George Gilbert Scott
Sir George Gilbert Scott (1811-1878) was an English Gothic revival architect, chiefly associated with churches and cathedrals, although he started his career as a leading designer of workhouses.
He was one of the most prolific architects that Great Britain has produced, with over 800 buildings being designed or altered by him.
1811 July 13th. Born in Gawcott, Buckingham, Buckinghamshire, the son of a cleric and grandson of the biblical commentator Thomas Scott.

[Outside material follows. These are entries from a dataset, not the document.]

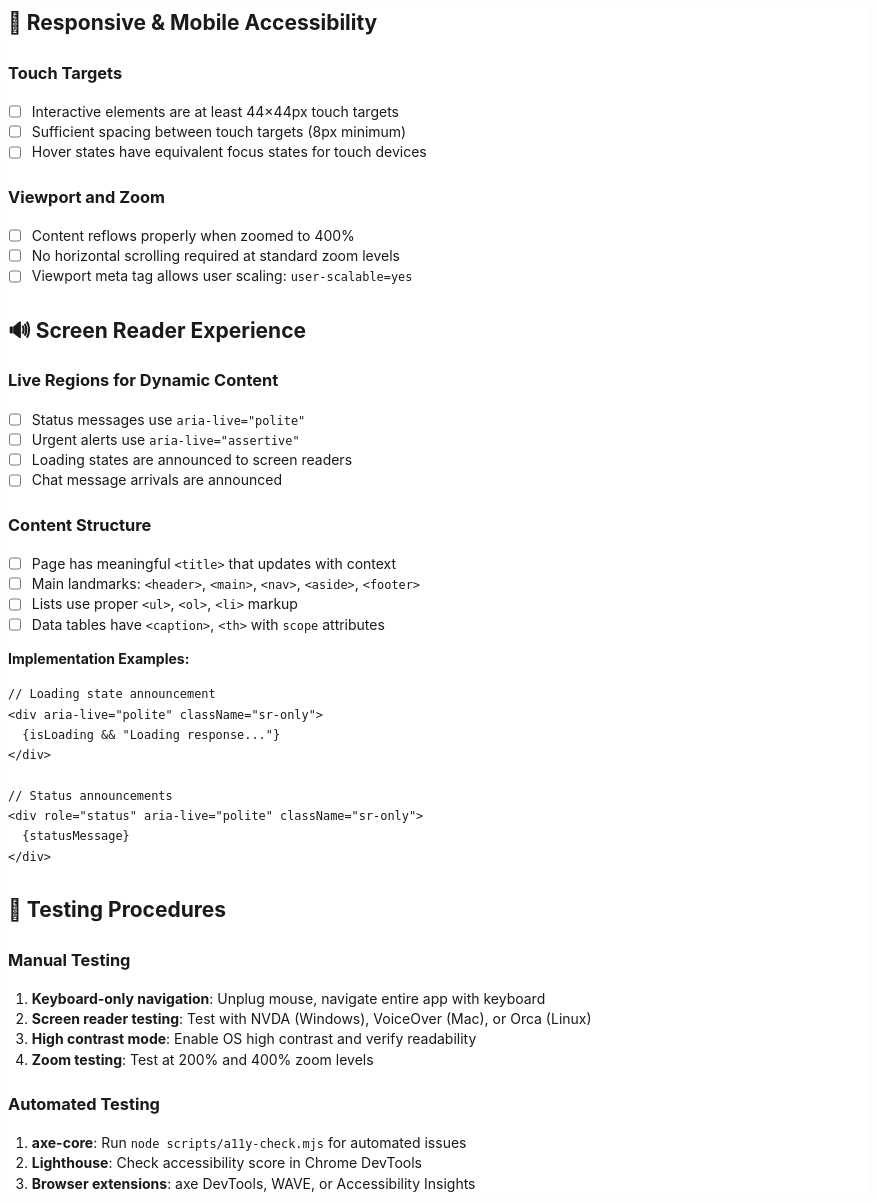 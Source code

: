 ## 📱 Responsive & Mobile Accessibility

### Touch Targets
- [ ] Interactive elements are at least 44×44px touch targets
- [ ] Sufficient spacing between touch targets (8px minimum)
- [ ] Hover states have equivalent focus states for touch devices

### Viewport and Zoom
- [ ] Content reflows properly when zoomed to 400%
- [ ] No horizontal scrolling required at standard zoom levels
- [ ] Viewport meta tag allows user scaling: `user-scalable=yes`

## 🔊 Screen Reader Experience

### Live Regions for Dynamic Content
- [ ] Status messages use `aria-live="polite"`
- [ ] Urgent alerts use `aria-live="assertive"`
- [ ] Loading states are announced to screen readers
- [ ] Chat message arrivals are announced

### Content Structure
- [ ] Page has meaningful `<title>` that updates with context
- [ ] Main landmarks: `<header>`, `<main>`, `<nav>`, `<aside>`, `<footer>`
- [ ] Lists use proper `<ul>`, `<ol>`, `<li>` markup
- [ ] Data tables have `<caption>`, `<th>` with `scope` attributes

**Implementation Examples:**
```tsx
// Loading state announcement
<div aria-live="polite" className="sr-only">
  {isLoading && "Loading response..."}
</div>

// Status announcements
<div role="status" aria-live="polite" className="sr-only">
  {statusMessage}
</div>
```

## 🧪 Testing Procedures

### Manual Testing
1. **Keyboard-only navigation**: Unplug mouse, navigate entire app with keyboard
2. **Screen reader testing**: Test with NVDA (Windows), VoiceOver (Mac), or Orca (Linux)
3. **High contrast mode**: Enable OS high contrast and verify readability
4. **Zoom testing**: Test at 200% and 400% zoom levels

### Automated Testing
1. **axe-core**: Run `node scripts/a11y-check.mjs` for automated issues
2. **Lighthouse**: Check accessibility score in Chrome DevTools
3. **Browser extensions**: axe DevTools, WAVE, or Accessibility Insights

He studied architecture as a pupil of James Edmeston and, from 1832 to 1834, worked as an assistant to Henry Roberts. He also worked as an assistant for his friend, Sampson Kempthorne, who specialised in the design of workhouses, a field in which Scott was to begin his independent career
1831 Completed pupillage and then worked for the contractors Grissell and Peto, gaining practical experience, in particular, from superintending the work at the Hungerford Market in London
Scott was the architect of many iconic buildings, including the Midland Grand Hotel at St. Pancras Railway Station, the Albert Memorial, and the Foreign and Commonwealth Office, all in London, the main building of the University of Glasgow, and St Mary's Cathedral in Edinburgh. 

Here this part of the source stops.